10. In submissions lodged on his behalf, more general claims were made about the situation in Sri Lanka, the ceasefire, mistreatment of returned asylum seekers, and the treatment of Tamil people in Sri Lanka.

The Tribunal hearing

11. The Tribunal asked the applicant what he believed would happen to him if he returned to Sri Lanka. The applicant said it was impossible to live under Singhalese rule and that the LTTE would force him to join if he returned to Sri Lanka. He did not know where his friends were and he was not safe anywhere in Sri Lanka. He said the SLA and the police would not allow him to live in Colombo.

12. The Tribunal put to him the DFAT assessment of the changed situation of the Tamils since the peace process in Sri Lanka and the earlier assessment of the situation for returning Tamils. The applicant said failed peace initiatives had only resulted in a renewed conflict before. He said that the LTTE would not surrender their weapons until they got total autonomy and the government would never allow this. He said he would only return if there was a permanent solution and that he would be arrested on return because he had left secretly. He said that there is no-one in Colombo who could vouch for his identity and Tamils could not just turn up in Colombo - only the longstanding residents were treated without suspicion.

Findings and reasons

13. The Tribunal found that the applicant is a Sri Lankan citizen of Tamil ethnicity who was born in Jaffna. It did not accept that he faced a real chance of persecution by the Sri Lankan authorities, or by agents of the LTTE.
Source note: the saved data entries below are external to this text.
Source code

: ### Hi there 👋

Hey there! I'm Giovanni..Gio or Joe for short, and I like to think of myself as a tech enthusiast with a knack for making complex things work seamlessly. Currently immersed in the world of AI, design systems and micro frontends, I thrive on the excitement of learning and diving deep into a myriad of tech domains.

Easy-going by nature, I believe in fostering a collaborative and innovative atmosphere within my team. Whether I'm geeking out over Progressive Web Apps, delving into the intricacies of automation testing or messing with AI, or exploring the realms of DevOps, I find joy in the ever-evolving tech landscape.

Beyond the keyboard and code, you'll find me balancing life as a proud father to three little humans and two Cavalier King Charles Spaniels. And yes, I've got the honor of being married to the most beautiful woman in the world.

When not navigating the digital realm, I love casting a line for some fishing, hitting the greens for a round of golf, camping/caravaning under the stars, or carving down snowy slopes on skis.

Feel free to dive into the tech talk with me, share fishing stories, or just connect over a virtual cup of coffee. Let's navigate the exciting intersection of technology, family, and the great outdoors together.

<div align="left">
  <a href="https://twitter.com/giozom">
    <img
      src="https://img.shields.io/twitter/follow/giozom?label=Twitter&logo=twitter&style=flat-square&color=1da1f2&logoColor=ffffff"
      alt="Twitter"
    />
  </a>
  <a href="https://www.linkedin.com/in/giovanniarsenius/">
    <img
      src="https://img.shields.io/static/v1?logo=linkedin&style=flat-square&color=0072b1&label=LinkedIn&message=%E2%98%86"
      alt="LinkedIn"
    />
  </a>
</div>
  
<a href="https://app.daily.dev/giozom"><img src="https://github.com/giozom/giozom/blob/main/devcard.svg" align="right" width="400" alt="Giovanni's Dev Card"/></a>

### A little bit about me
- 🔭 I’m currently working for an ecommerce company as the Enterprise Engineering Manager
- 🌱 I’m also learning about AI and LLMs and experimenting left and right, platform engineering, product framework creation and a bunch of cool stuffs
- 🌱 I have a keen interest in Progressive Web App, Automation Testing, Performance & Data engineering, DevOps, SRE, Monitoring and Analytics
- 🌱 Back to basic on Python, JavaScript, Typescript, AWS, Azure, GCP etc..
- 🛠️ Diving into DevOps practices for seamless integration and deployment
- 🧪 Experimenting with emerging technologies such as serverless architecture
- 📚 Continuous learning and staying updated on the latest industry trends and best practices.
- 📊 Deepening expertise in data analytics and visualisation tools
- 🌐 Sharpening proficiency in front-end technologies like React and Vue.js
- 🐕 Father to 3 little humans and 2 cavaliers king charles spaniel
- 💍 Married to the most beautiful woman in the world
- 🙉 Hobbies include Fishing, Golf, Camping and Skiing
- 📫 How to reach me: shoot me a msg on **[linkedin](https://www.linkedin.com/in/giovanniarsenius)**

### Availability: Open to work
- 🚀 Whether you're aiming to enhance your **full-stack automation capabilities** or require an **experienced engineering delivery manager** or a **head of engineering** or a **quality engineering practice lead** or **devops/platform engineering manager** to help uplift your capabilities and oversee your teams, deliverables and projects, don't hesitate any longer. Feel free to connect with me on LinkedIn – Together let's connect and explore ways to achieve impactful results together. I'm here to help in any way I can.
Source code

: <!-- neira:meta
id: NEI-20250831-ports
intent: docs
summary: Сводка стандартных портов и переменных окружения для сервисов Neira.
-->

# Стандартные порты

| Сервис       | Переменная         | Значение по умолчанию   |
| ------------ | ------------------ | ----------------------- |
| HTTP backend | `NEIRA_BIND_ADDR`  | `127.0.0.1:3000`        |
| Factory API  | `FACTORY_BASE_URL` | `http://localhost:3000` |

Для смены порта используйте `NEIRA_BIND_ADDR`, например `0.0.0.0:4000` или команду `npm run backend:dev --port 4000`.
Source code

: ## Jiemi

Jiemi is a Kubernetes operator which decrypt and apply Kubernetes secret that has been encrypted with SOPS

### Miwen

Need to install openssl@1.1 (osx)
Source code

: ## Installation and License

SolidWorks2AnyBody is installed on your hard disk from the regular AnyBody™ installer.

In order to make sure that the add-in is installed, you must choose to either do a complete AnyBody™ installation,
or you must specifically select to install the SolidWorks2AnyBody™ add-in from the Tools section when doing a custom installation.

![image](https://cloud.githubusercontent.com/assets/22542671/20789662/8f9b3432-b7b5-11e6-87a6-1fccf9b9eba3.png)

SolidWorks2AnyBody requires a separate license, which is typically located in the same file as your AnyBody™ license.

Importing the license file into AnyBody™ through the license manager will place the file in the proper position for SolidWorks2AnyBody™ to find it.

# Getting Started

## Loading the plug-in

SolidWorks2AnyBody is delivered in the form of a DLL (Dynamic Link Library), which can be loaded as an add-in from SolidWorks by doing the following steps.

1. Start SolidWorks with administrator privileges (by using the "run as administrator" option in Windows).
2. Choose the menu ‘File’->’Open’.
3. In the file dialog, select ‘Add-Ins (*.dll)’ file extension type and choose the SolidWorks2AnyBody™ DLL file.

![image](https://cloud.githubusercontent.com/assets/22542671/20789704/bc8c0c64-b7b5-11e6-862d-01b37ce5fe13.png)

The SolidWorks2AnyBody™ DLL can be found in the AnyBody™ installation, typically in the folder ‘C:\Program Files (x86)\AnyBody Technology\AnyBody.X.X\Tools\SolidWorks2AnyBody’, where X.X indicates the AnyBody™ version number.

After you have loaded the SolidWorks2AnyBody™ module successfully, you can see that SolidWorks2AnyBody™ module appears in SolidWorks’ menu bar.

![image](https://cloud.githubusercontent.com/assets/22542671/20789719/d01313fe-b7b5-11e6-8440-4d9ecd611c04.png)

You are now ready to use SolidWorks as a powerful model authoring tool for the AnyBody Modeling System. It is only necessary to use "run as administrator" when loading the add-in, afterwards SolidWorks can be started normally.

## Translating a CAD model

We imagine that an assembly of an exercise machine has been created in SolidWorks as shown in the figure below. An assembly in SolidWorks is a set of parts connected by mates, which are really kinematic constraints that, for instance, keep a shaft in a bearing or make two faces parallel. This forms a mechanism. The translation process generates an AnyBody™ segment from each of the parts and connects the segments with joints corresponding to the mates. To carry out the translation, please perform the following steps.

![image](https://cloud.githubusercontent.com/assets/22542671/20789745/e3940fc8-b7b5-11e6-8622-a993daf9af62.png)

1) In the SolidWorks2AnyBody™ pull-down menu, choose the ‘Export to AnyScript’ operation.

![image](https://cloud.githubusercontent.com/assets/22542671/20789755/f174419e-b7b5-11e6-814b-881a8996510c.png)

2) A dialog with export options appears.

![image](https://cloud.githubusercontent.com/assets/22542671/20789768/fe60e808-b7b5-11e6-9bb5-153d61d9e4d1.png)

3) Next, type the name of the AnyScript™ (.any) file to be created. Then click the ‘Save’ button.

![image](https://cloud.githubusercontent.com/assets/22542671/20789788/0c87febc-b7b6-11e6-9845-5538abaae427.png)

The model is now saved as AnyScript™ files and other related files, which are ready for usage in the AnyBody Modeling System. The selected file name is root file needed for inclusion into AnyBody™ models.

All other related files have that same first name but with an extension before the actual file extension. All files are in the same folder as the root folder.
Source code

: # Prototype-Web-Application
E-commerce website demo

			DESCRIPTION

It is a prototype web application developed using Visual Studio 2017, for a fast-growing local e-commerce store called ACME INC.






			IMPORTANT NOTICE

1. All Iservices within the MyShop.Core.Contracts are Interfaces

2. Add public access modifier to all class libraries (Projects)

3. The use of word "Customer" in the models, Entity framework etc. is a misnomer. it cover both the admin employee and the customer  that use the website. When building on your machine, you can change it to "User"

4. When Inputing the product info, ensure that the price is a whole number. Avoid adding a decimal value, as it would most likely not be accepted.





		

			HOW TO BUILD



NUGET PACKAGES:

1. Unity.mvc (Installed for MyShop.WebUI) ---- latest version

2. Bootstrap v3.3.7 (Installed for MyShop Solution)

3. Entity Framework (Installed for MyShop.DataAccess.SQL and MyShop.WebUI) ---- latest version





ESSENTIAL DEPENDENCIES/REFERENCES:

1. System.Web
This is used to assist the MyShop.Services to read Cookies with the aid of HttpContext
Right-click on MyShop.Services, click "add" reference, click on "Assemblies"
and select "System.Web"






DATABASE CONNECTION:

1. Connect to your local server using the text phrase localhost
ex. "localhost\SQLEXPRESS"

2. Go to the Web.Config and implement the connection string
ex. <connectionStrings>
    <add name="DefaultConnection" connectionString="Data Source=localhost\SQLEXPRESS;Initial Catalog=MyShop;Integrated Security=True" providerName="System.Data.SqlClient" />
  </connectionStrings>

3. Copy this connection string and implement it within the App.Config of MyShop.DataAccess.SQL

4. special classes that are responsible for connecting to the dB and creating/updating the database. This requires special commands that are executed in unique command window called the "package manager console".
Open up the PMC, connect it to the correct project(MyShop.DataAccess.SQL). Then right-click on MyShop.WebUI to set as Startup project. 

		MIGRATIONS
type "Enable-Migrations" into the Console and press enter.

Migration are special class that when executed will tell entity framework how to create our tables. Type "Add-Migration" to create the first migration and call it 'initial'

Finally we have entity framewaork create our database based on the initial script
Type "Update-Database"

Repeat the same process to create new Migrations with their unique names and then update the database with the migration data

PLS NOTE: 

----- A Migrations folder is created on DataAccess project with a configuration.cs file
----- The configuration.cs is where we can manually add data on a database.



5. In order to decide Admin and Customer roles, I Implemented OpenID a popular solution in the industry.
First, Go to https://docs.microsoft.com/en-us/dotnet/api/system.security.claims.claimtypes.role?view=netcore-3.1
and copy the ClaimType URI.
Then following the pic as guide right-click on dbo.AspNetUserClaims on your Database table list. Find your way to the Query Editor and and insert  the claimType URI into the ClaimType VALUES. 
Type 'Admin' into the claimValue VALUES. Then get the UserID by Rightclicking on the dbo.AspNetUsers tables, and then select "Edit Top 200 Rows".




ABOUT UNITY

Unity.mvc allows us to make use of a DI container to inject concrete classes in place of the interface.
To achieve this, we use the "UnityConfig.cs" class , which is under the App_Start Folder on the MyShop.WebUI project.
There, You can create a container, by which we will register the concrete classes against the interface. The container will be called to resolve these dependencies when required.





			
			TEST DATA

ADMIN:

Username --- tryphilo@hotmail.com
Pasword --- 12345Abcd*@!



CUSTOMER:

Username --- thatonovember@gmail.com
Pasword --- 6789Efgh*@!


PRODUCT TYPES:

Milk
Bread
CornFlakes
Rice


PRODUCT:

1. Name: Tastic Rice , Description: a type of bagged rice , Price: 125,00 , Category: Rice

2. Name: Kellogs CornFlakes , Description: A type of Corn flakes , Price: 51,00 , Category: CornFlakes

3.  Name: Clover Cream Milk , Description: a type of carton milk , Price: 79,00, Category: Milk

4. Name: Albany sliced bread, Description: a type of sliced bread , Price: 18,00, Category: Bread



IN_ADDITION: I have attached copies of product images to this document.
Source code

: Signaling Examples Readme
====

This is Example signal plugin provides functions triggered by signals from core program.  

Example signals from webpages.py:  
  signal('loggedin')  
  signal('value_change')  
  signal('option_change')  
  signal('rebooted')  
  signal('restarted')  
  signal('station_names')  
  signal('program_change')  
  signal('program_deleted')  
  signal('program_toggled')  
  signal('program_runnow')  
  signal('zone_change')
14. The Tribunal did not find the applicant to be a credible witness. It found that his evidence given to the delegate (especially) and then to the Tribunal contained many inconsistencies. The Tribunal hypothesised that some of the problems could have arisen from misunderstandings of communication, but not all of the problems could be explained in this way if the applicant had been relating truthful experiences. However, the Tribunal noted that --

"Most of the inconsistencies and mysteries are unnecessary to the reasoning in this decision".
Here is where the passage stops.